§ **Problem description**
Take the line that contains "Interactividad HTML |" as the first line and the last line of the material below as the final one; reproduce exactly the lines between, inclusive.

BEGIN Information supplied

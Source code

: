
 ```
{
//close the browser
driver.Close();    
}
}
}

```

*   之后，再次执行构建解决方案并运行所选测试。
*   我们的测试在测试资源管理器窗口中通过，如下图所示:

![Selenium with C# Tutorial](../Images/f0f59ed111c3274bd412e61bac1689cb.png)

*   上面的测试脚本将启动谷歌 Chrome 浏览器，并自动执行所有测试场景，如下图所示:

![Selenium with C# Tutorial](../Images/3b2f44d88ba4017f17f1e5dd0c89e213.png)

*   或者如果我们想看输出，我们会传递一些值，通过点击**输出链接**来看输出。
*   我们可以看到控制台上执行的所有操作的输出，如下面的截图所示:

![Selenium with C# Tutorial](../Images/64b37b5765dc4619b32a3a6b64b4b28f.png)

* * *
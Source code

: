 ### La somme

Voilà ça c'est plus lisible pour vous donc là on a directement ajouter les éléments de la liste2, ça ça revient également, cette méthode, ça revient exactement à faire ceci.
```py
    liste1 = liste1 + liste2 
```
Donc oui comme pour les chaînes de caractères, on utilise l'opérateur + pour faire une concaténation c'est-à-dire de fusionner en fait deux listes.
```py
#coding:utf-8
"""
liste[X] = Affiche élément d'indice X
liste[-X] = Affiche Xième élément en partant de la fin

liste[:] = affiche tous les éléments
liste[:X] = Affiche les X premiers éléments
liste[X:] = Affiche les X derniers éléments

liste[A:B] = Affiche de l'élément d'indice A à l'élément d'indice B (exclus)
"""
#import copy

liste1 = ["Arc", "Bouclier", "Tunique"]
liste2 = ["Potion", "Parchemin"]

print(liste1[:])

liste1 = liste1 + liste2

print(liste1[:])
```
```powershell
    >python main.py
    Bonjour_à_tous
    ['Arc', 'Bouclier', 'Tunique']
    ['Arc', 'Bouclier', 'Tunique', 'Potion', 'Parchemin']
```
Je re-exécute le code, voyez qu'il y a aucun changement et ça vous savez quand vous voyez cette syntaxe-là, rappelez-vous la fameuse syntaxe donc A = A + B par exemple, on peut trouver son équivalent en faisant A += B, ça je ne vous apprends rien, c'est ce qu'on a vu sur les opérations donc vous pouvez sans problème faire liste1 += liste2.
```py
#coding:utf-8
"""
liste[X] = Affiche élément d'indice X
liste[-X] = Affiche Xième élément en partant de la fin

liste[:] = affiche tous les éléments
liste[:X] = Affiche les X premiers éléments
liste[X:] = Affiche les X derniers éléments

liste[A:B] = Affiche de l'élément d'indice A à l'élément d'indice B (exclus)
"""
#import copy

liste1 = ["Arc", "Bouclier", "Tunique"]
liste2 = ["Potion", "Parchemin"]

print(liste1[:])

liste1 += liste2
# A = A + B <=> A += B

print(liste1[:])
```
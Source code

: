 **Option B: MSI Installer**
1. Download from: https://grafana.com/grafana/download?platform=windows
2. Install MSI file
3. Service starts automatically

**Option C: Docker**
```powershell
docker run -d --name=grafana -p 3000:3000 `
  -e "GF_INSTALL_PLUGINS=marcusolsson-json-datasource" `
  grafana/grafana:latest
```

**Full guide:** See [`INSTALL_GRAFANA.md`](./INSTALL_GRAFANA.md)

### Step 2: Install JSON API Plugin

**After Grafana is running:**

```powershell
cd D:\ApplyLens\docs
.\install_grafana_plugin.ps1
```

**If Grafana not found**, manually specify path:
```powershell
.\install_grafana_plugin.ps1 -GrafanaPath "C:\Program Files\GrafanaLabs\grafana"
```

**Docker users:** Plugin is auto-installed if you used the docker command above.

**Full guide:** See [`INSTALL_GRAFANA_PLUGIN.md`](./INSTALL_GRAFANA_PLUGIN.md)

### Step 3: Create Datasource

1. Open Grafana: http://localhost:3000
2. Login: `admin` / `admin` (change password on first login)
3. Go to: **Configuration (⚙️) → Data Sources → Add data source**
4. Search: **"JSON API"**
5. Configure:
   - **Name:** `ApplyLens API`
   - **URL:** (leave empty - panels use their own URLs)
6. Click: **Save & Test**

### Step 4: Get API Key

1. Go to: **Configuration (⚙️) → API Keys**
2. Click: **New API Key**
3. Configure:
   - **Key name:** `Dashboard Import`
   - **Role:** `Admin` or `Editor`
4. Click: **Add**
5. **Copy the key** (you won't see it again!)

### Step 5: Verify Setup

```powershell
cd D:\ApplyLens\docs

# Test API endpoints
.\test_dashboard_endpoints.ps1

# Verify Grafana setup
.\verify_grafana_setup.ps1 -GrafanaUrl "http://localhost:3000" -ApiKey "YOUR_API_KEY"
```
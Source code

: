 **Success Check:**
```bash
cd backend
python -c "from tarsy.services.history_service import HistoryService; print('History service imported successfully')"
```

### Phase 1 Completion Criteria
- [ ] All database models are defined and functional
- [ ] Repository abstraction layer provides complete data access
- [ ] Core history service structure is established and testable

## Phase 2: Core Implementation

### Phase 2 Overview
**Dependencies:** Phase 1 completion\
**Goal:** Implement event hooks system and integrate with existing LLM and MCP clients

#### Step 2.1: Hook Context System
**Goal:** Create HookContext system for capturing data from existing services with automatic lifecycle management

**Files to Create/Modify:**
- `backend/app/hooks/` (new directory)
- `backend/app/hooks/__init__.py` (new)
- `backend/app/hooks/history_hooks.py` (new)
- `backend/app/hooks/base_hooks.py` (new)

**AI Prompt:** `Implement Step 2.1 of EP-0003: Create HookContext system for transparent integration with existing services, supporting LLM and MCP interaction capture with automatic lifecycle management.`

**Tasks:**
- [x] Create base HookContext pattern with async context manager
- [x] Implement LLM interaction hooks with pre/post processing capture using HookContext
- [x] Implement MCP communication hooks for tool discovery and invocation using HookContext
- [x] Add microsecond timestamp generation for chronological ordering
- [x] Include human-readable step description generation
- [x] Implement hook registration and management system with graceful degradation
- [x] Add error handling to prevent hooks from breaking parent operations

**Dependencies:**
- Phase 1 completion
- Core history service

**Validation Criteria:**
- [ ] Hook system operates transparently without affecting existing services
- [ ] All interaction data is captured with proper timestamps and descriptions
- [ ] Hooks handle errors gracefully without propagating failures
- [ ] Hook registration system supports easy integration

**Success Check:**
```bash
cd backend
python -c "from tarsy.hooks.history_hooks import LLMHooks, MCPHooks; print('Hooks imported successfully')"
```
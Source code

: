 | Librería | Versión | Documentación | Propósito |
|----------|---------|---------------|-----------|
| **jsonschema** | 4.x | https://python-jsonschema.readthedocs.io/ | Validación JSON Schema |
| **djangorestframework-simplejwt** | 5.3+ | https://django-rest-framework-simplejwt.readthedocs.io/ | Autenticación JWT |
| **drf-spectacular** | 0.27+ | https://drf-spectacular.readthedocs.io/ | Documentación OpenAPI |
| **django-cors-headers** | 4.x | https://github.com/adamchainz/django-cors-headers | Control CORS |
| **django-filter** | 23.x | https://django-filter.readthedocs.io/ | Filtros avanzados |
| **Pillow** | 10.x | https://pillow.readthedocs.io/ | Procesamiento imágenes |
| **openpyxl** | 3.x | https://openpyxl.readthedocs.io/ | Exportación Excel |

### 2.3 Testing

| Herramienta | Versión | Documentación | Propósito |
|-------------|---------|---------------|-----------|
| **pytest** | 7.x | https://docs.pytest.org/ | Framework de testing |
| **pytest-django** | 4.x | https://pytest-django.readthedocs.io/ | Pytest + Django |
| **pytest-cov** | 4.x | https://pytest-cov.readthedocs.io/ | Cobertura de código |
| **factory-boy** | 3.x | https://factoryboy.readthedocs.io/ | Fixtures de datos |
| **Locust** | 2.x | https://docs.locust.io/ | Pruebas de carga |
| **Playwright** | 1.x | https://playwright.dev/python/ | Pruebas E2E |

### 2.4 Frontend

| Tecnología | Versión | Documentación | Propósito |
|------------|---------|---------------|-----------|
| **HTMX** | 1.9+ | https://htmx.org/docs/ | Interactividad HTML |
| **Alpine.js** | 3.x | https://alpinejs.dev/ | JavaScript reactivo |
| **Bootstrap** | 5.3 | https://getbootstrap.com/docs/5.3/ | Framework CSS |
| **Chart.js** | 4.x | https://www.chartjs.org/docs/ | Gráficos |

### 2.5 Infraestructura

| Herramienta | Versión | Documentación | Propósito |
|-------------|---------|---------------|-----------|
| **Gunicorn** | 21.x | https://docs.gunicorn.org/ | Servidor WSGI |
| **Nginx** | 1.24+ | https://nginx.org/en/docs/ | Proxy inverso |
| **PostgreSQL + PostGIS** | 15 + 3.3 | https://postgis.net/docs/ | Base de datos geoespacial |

END Information supplied

§ **Answer box**
| **HTMX** | 1.9+ | https://htmx.org/docs/ | Interactividad HTML |
| **Alpine.js** | 3.x | https://alpinejs.dev/ | JavaScript reactivo |
| **Bootstrap** | 5.3 | https://getbootstrap.com/docs/5.3/ | Framework CSS |
| **Chart.js** | 4.x | https://www.chartjs.org/docs/ | Gráficos |

### 2.5 Infraestructura

| Herramienta | Versión | Documentación | Propósito |
|-------------|---------|---------------|-----------|
| **Gunicorn** | 21.x | https://docs.gunicorn.org/ | Servidor WSGI |
| **Nginx** | 1.24+ | https://nginx.org/en/docs/ | Proxy inverso |
| **PostgreSQL + PostGIS** | 15 + 3.3 | https://postgis.net/docs/ | Base de datos geoespacial |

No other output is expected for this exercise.